::: Dataset :::

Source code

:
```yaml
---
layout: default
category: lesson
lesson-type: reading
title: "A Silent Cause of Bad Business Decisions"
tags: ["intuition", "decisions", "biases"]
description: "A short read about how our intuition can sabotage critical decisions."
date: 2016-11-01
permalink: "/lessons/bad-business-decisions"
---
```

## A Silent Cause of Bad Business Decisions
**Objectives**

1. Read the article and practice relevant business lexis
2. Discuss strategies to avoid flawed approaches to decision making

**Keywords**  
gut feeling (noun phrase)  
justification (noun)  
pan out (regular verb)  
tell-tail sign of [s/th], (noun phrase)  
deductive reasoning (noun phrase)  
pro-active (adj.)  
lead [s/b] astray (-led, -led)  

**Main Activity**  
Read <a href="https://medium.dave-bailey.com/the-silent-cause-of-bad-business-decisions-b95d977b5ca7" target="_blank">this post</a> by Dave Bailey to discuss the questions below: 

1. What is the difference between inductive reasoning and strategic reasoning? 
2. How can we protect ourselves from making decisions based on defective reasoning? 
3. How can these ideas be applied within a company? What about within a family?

:::
::: Dataset :::

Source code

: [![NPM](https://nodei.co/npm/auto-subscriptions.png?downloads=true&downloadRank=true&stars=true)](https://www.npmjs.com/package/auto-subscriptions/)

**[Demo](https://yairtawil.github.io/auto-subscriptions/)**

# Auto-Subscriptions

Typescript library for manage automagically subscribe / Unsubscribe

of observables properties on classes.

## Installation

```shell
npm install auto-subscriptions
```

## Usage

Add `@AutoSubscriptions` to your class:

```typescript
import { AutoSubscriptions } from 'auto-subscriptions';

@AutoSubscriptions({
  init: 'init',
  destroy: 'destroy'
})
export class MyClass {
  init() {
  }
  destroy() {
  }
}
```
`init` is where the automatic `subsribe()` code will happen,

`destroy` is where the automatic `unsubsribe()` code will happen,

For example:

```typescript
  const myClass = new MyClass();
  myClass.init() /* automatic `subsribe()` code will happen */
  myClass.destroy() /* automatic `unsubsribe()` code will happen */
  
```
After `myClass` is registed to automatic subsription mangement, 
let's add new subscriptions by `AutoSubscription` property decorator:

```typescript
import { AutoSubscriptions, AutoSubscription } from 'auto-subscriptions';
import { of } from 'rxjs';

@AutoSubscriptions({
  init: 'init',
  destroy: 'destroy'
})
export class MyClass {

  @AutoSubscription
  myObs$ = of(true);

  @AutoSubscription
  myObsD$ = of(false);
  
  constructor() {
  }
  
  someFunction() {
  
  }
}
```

:::

■ **Exercise**
Copy out every line of the data that includes "destroy".

■ **Solution to this exercise**
  destroy: 'destroy'
  destroy() {
`destroy` is where the automatic `unsubsribe()` code will happen,
  myClass.destroy() /* automatic `unsubsribe()` code will happen */
  destroy: 'destroy'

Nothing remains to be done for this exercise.